Material to process: Begin

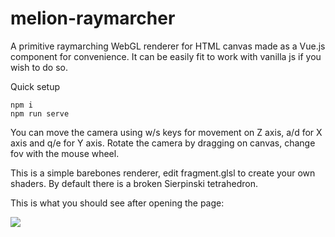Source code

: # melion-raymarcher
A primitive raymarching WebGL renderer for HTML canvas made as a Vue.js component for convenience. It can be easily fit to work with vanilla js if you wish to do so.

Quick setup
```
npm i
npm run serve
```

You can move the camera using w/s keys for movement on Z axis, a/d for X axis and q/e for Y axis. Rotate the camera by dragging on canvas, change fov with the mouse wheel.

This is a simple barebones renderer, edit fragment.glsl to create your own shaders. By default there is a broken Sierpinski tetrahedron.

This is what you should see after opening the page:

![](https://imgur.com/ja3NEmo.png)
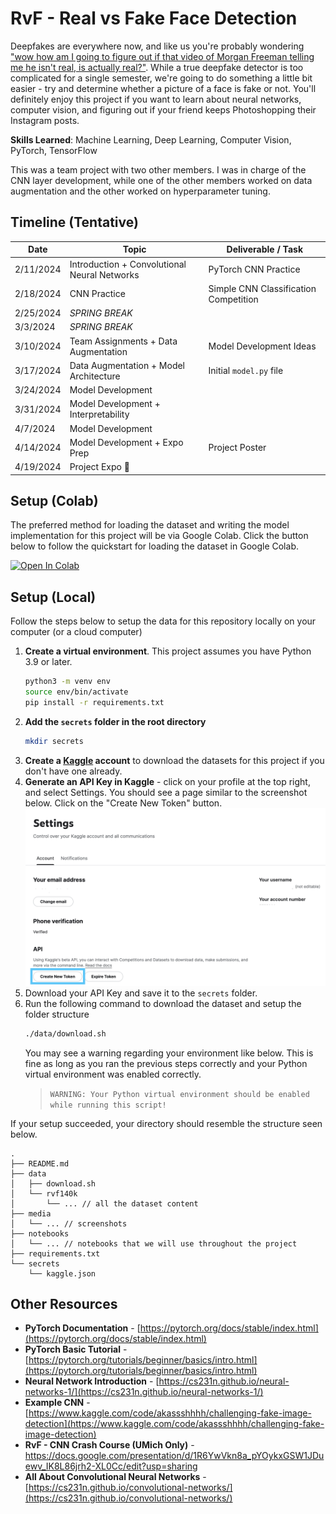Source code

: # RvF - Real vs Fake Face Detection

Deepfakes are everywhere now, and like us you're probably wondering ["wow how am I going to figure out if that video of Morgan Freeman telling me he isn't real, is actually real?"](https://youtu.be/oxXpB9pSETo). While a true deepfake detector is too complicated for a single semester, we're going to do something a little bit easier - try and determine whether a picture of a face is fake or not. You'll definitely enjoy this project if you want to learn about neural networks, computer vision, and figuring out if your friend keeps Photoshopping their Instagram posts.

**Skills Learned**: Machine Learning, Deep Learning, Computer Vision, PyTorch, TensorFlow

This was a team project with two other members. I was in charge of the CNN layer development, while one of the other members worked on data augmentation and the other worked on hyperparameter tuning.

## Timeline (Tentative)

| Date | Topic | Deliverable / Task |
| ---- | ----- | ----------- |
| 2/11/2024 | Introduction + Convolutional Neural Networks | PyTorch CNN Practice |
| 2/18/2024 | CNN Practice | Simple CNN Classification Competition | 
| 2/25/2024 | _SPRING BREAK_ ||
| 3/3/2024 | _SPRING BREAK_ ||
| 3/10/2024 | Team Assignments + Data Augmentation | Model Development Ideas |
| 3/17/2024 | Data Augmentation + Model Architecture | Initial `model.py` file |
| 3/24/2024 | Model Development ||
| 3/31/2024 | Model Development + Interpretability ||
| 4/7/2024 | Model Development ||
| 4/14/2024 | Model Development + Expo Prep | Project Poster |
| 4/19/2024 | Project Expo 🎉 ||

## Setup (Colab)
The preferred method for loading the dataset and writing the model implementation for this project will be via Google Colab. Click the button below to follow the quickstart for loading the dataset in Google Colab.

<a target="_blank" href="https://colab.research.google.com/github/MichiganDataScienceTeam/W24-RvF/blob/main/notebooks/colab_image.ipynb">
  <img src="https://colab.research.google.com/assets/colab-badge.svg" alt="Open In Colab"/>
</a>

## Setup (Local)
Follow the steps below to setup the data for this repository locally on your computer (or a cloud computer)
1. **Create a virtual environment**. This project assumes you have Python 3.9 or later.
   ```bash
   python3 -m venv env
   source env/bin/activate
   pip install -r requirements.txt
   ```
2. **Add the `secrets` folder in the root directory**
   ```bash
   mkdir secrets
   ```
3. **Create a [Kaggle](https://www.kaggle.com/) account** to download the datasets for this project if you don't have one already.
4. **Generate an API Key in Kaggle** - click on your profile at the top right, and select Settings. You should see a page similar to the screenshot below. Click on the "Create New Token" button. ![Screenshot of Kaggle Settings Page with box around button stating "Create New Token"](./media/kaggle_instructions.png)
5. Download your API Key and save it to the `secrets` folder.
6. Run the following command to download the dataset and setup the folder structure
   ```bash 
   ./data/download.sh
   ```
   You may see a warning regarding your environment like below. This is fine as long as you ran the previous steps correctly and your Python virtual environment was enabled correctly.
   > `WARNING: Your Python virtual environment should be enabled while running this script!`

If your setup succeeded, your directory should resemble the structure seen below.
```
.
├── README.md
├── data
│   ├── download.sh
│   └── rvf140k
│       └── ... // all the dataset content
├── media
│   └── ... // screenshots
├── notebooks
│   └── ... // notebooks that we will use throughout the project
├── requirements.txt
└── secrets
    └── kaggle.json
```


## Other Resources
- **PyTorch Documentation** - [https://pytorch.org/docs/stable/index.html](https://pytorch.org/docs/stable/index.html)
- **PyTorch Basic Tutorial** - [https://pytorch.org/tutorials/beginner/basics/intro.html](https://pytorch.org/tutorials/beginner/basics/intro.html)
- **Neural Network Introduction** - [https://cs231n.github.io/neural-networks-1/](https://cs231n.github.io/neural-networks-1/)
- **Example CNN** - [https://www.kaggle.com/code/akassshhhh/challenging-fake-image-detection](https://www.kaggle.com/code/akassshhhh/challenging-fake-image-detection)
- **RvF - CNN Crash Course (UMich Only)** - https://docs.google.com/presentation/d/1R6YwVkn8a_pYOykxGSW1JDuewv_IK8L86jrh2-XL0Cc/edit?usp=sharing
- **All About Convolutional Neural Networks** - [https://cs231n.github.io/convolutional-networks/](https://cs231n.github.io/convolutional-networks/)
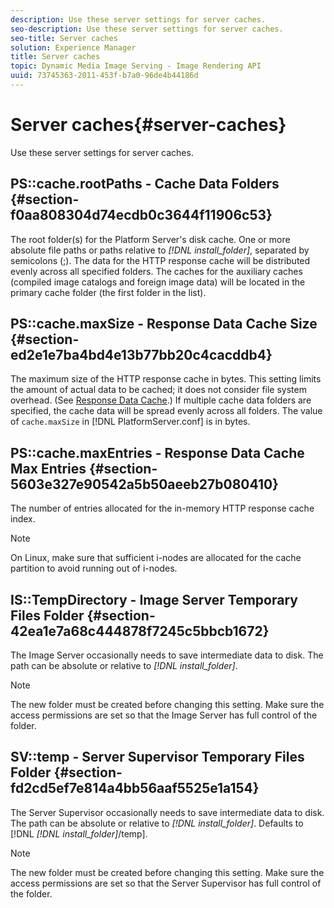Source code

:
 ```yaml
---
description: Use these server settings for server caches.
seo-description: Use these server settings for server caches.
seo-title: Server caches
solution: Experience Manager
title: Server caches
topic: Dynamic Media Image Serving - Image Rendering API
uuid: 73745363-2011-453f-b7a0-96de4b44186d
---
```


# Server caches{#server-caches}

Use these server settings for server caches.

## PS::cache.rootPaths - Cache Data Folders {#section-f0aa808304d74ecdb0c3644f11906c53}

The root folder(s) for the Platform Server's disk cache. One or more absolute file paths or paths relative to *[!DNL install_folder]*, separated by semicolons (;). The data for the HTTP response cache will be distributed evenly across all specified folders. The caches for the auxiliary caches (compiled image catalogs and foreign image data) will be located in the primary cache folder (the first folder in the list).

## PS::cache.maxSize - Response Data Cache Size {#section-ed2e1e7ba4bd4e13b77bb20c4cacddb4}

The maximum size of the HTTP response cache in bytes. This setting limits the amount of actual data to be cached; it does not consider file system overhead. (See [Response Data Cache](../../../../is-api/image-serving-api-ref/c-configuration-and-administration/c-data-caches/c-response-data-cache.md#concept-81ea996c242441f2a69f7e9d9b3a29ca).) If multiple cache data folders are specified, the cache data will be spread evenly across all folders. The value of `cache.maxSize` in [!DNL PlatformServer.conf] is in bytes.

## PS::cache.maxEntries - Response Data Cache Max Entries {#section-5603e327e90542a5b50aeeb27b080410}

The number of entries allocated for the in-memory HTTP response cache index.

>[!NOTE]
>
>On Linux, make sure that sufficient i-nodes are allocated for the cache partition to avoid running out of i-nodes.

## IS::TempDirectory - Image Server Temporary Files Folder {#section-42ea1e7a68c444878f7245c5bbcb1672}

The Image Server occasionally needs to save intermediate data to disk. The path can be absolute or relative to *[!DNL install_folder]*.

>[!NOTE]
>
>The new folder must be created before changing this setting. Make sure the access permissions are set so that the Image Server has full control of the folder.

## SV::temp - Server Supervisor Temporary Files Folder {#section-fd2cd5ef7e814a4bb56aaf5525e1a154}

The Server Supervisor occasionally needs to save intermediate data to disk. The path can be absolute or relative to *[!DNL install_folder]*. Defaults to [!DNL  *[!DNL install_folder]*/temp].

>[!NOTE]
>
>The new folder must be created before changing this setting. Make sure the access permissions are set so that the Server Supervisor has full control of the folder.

Material to process: End

> [Problem description]: The total wanted is the number of lines in the entries above that contain "like". Give it alone.

> [Result of this task]: 2